To give some perspective, 85% of the ANA (Association of National Advertisers) member company CMO’s are white, while 3% are black, 5% are asian, and 4% are hispanic/latino, according to their 2019 Diversity Report.
So, what can you do to drive diversity, equity and inclusion in your company?
A Top-Down Approach isn’t Enough
DE&I cannot happen without real intent and effort. Top-down approaches drive compliance, not commitment. Senior leaders, all the way down to frontline employees, have to see and understand their role in the company and be committed to building and retaining a diverse teams. It’s important to note that quotas do not automate diversity, equity or inclusion. Hiring goals may boost numbers and create the illusion of DE&I, but does not actually create an inclusive culture. First, it requires taking an honest look at the end-to-end employee experience, with a focus towards creating conditions that promote equity and inclusion on a daily basis, as well as designing ways to measure that impact. Second, companies must be willing to put a real financial investment into improving diversity. Organizations that have specialized DE&I recruitment and outreach solutions have shown real results.
Make an Ongoing Effort
Having one yearly “diversity training” is not enough. Just as any behavior change, DE&I takes individuals being able to identify key moments when they can build new habits and attitudes. When these new habits and attitudes are put into action in an environment that supports meaningful conversations and healthy tension, real change can become possible.

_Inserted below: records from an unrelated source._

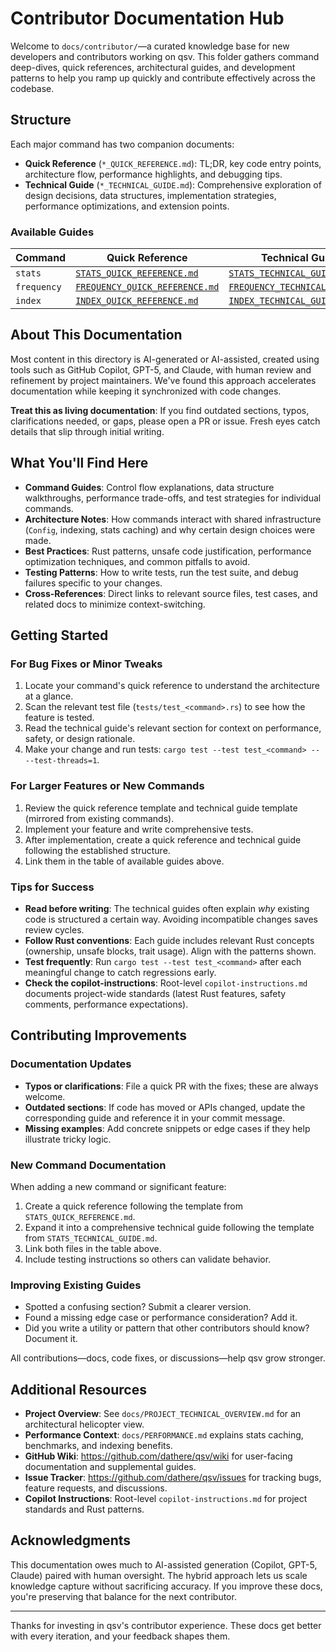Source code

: # Contributor Documentation Hub

Welcome to `docs/contributor/`—a curated knowledge base for new developers and contributors working on qsv. This folder gathers command deep-dives, quick references, architectural guides, and development patterns to help you ramp up quickly and contribute effectively across the codebase.

## Structure

Each major command has two companion documents:
- **Quick Reference** (`*_QUICK_REFERENCE.md`): TL;DR, key code entry points, architecture flow, performance highlights, and debugging tips.
- **Technical Guide** (`*_TECHNICAL_GUIDE.md`): Comprehensive exploration of design decisions, data structures, implementation strategies, performance optimizations, and extension points.

### Available Guides

| Command | Quick Reference | Technical Guide |
|---------|-----------------|-----------------|
| `stats` | [`STATS_QUICK_REFERENCE.md`](./STATS_QUICK_REFERENCE.md) | [`STATS_TECHNICAL_GUIDE.md`](./STATS_TECHNICAL_GUIDE.md) |
| `frequency` | [`FREQUENCY_QUICK_REFERENCE.md`](./FREQUENCY_QUICK_REFERENCE.md) | [`FREQUENCY_TECHNICAL_GUIDE.md`](./FREQUENCY_TECHNICAL_GUIDE.md) |
| `index` | [`INDEX_QUICK_REFERENCE.md`](./INDEX_QUICK_REFERENCE.md) | [`INDEX_TECHNICAL_GUIDE.md`](./INDEX_TECHNICAL_GUIDE.md) |

## About This Documentation

Most content in this directory is AI-generated or AI-assisted, created using tools such as GitHub Copilot, GPT-5, and Claude, with human review and refinement by project maintainers. We've found this approach accelerates documentation while keeping it synchronized with code changes. 

**Treat this as living documentation**: If you find outdated sections, typos, clarifications needed, or gaps, please open a PR or issue. Fresh eyes catch details that slip through initial writing.

## What You'll Find Here

- **Command Guides**: Control flow explanations, data structure walkthroughs, performance trade-offs, and test strategies for individual commands.
- **Architecture Notes**: How commands interact with shared infrastructure (`Config`, indexing, stats caching) and why certain design choices were made.
- **Best Practices**: Rust patterns, unsafe code justification, performance optimization techniques, and common pitfalls to avoid.
- **Testing Patterns**: How to write tests, run the test suite, and debug failures specific to your changes.
- **Cross-References**: Direct links to relevant source files, test cases, and related docs to minimize context-switching.

## Getting Started

### For Bug Fixes or Minor Tweaks
1. Locate your command's quick reference to understand the architecture at a glance.
2. Scan the relevant test file (`tests/test_<command>.rs`) to see how the feature is tested.
3. Read the technical guide's relevant section for context on performance, safety, or design rationale.
4. Make your change and run tests: `cargo test --test test_<command> -- --test-threads=1`.

### For Larger Features or New Commands
1. Review the quick reference template and technical guide template (mirrored from existing commands).
2. Implement your feature and write comprehensive tests.
3. After implementation, create a quick reference and technical guide following the established structure.
4. Link them in the table of available guides above.

### Tips for Success
- **Read before writing**: The technical guides often explain *why* existing code is structured a certain way. Avoiding incompatible changes saves review cycles.
- **Follow Rust conventions**: Each guide includes relevant Rust concepts (ownership, unsafe blocks, trait usage). Align with the patterns shown.
- **Test frequently**: Run `cargo test --test test_<command>` after each meaningful change to catch regressions early.
- **Check the copilot-instructions**: Root-level `copilot-instructions.md` documents project-wide standards (latest Rust features, safety comments, performance expectations).

## Contributing Improvements

### Documentation Updates
- **Typos or clarifications**: File a quick PR with the fixes; these are always welcome.
- **Outdated sections**: If code has moved or APIs changed, update the corresponding guide and reference it in your commit message.
- **Missing examples**: Add concrete snippets or edge cases if they help illustrate tricky logic.

### New Command Documentation
When adding a new command or significant feature:
1. Create a quick reference following the template from `STATS_QUICK_REFERENCE.md`.
2. Expand it into a comprehensive technical guide following the template from `STATS_TECHNICAL_GUIDE.md`.
3. Link both files in the table above.
4. Include testing instructions so others can validate behavior.

### Improving Existing Guides
- Spotted a confusing section? Submit a clearer version.
- Found a missing edge case or performance consideration? Add it.
- Did you write a utility or pattern that other contributors should know? Document it.

All contributions—docs, code fixes, or discussions—help qsv grow stronger.

## Additional Resources

- **Project Overview**: See `docs/PROJECT_TECHNICAL_OVERVIEW.md` for an architectural helicopter view.
- **Performance Context**: `docs/PERFORMANCE.md` explains stats caching, benchmarks, and indexing benefits.
- **GitHub Wiki**: https://github.com/dathere/qsv/wiki for user-facing documentation and supplemental guides.
- **Issue Tracker**: https://github.com/dathere/qsv/issues for tracking bugs, feature requests, and discussions.
- **Copilot Instructions**: Root-level `copilot-instructions.md` for project standards and Rust patterns.

## Acknowledgments

This documentation owes much to AI-assisted generation (Copilot, GPT-5, Claude) paired with human oversight. The hybrid approach lets us scale knowledge capture without sacrificing accuracy. If you improve these docs, you're preserving that balance for the next contributor.

---

Thanks for investing in qsv's contributor experience. These docs get better with every iteration, and your feedback shapes them.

It’s essential to shift your business overarching goals, mission and vision to build and support a culture based on awareness, acceptance and the development of an increasingly diverse team. This may even require investing in minority-owned training and coaching firms. In the marketing and advertising industry, it’s common for companies to recruit from the same pools of people who just jump from one job to the next. Consider becoming a part of college internship programs with Historically Black Colleges and Universities (HBCUs) and other distinguished minority organizations, including NSBE, SHPE, NBMBAA, ALPHA and others. When it comes down to it, senior leaders must be committed to increasing hiring, developing, promoting and retaining black and minority representation at all levels of the organization.

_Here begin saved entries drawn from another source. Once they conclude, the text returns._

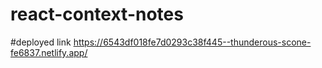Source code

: # react-context-notes

#deployed link https://6543df018fe7d0293c38f445--thunderous-scone-fe6837.netlify.app/

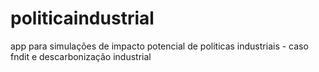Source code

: # politicaindustrial
app para simulações de impacto potencial de politicas industriais - caso fndit e descarbonização industrial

Consider Your Culture and Brand
In any real transformative effort, brand and culture go hand-in-hand. What you offer to your customers reflects your values and your biases. When working on building better DE&I, the relationships going on internally and externally with your company. What does your brand, your employees and your customers say about your organization and culture? Are your employees’ and customers’ values and beliefs congruent with your company vision and mission? Ultimately, everything all of these elements are intertwined and to drive real success, everything and everyone must be in agreement.

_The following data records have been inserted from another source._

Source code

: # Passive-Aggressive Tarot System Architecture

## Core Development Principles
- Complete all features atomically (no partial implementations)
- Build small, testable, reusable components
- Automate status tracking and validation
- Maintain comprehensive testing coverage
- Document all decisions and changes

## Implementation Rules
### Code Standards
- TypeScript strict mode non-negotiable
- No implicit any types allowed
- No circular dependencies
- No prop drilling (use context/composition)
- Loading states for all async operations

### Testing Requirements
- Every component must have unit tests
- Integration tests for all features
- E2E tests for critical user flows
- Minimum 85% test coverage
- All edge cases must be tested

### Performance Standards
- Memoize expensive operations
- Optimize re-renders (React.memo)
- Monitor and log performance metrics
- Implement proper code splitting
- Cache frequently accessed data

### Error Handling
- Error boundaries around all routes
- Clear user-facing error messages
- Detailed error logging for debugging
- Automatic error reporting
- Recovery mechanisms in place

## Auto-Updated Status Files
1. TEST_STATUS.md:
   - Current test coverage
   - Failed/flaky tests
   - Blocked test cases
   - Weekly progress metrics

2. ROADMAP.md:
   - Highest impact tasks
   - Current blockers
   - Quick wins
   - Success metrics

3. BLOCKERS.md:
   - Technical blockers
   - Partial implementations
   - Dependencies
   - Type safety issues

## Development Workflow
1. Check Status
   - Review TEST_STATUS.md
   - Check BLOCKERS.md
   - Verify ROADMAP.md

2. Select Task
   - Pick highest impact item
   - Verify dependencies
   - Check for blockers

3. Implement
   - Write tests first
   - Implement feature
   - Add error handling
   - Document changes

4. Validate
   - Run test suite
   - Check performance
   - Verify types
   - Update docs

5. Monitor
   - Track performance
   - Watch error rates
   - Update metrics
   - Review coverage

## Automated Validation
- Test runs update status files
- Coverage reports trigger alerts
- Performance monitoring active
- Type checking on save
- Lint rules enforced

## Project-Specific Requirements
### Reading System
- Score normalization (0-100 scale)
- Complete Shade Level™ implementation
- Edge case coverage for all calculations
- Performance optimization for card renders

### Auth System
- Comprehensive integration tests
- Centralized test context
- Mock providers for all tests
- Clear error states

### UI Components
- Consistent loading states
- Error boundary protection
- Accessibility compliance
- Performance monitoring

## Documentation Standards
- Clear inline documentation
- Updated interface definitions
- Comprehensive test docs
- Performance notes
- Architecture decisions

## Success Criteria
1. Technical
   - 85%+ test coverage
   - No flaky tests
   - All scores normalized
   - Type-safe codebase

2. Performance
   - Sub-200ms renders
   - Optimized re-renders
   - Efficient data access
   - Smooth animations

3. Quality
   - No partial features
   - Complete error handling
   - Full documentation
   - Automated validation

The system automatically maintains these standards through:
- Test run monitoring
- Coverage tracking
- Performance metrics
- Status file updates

How Members of the Organization Can Help
It’s important to remember that this is NOT about hitting minority quotas. This is about opening up your organization to members of minority communities that enrich the culture of your organization, bring real value, and propel your company forward in progression and innovation. Hiring managers should focus on real skills and qualifications, ensuring that no candidates are screened with biases.
As far as employees themselves pushing for change, this can be done in a number of ways:
- Do your own research and educate yourself on why having DE&I in the workplace is important.
- Find data and present that to the decision-makers, as well as give real action items that push for change.
- Use your voice. When you see or hear something that you know is not right, stand up against it. It’s not enough to “not be racist,” we must be anti-racist. Those that have privilege must use it to give a voice to those without.
Throughout this process, one of the most important things to remember is that you cannot expect the POC to tell you what needs to be changed, what you’re doing wrong, and what you should be doing in your organization. Take initiative to educate yourself with books, podcasts, documentaries, or whatever other means you find necessary. Real change is not possible without real action.